Track down each line below containing the string "Operation" and copy it.

Source texts of formatted documents:
══════════

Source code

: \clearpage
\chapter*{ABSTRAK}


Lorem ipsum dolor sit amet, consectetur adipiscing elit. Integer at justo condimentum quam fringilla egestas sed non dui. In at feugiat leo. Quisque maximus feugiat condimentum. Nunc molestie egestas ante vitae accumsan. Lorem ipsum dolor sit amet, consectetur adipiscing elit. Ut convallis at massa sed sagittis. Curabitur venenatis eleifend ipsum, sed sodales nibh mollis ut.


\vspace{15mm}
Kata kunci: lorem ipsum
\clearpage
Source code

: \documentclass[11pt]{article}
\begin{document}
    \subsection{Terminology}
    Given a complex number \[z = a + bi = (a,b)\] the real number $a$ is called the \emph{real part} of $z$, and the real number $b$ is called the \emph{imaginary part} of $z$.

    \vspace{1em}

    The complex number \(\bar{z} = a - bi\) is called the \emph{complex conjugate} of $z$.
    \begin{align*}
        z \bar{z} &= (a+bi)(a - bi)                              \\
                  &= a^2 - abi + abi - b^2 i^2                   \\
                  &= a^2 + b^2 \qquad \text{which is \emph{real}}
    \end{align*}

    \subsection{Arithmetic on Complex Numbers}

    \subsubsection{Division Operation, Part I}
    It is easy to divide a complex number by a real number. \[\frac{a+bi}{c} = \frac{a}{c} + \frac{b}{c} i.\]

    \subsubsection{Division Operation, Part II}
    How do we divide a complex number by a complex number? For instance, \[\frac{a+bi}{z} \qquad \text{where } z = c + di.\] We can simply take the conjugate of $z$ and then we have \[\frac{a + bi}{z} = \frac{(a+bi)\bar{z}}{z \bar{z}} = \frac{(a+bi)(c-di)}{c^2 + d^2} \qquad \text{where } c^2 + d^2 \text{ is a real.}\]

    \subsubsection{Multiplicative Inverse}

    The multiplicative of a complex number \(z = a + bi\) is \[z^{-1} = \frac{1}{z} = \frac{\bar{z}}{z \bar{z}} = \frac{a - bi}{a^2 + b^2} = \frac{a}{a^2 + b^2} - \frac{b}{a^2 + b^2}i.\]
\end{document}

══════════

§ Response for this exercise:
    \subsubsection{Division Operation, Part I}
    \subsubsection{Division Operation, Part II}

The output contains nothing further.